Matthew Panzarino, TechCrunch:
Maps needs fixing.
Apple, it turns out, is aware of this, so it’s re-building the maps part of Maps.
It’s doing this by using first-party data gathered by iPhones with a privacy-first methodology and its own fleet of cars packed with sensors and cameras. The new product will launch in San Francisco and the Bay Area with the next iOS 12 beta and will cover Northern California by fall.
Every version of iOS will get the updated maps eventually, and they will be more responsive to changes in roadways and construction, more visually rich depending on the specific context they’re viewed in and feature more detailed ground cover, foliage, pools, pedestrian pathways and more.
This is nothing less than a full re-set of Maps and it’s been four years in the making, which is when Apple began to develop its new data-gathering systems. Eventually, Apple will no longer rely on third-party data to provide the basis for its maps, which has been one of its major pitfalls from the beginning.
This is huge news. As Panzarino points out, only one other company owns a data set like this, and that’s Google. Mark Gurman first reported on this project for 9to5Mac in 2015.
It’s also a gigantic undertaking — obviously. It combines truly anonymized and minimized data gathered from iPhones — which can be turned off — with data gathered from those Apple Maps vehicles that have been driving around nearly a dozen countries over the past few years. Those vehicles are gathering more than just images and information about the roads; they’re also helping model cities in 3D.

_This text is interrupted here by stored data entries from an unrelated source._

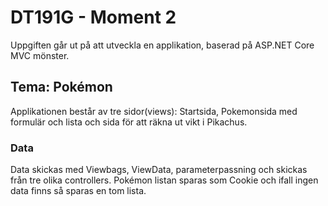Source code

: # DT191G - Moment 2

Uppgiften går ut på att utveckla en applikation, baserad på ASP.NET Core MVC mönster. 

## Tema: Pokémon
Applikationen består av tre sidor(views): Startsida, 
Pokemonsida med formulär och lista och sida för att räkna ut vikt i Pikachus.

### Data
Data skickas med Viewbags, ViewData, parameterpassning och skickas från tre olika controllers.
Pokémon listan sparas som Cookie och ifall ingen data finns så sparas en tom lista.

It really does seem like Apple is committed to radically improving the most painful parts of their mapping data. They trusted that the information they were getting from third-party sources was accurate; but, in my experience, the majority of errors I’ve reported have been for places that were permanently shut long before Apple Maps launched. There simply wasn’t a mechanism in place at launch to verify that this third-party information was correct. Five years ago, they started hiring people as their “ground truth” team, but that doesn’t seem to have had the effect they wanted. So, they’re starting from scratch with the source data and, as Panzarino reports, have made it easier for their staff to keep everything up to date. Whether they actually can do so, at worldwide scale, is another matter; I have my doubts.
Apple says that they will be rolling this out across the United States next year, after launching initially in the Bay Area, of course. They’ve been driving extensively throughout the U.K. for about the same amount of time as in the U.S., so I would imagine that its revised cartography won’t be far behind.
Apple hasn’t even begun to drive Canada yet, though — not even Toronto. However, I’ve been watching their vehicle schedule page for a while and there are some smaller communities in the U.S. that they seem to have driven through over and over. My guess is that they’ve been perfecting the vehicle rig, and will rapidly scale their use of those rigs worldwide. The biggest question now is: when can we expect Maps to be entirely powered by Apple’s own data? It has already been six years since Apple launched their own Maps app with iOS 6, and it seems like there’s still a long way to go before they are no longer dependent on third parties like Tom Tom and Yelp.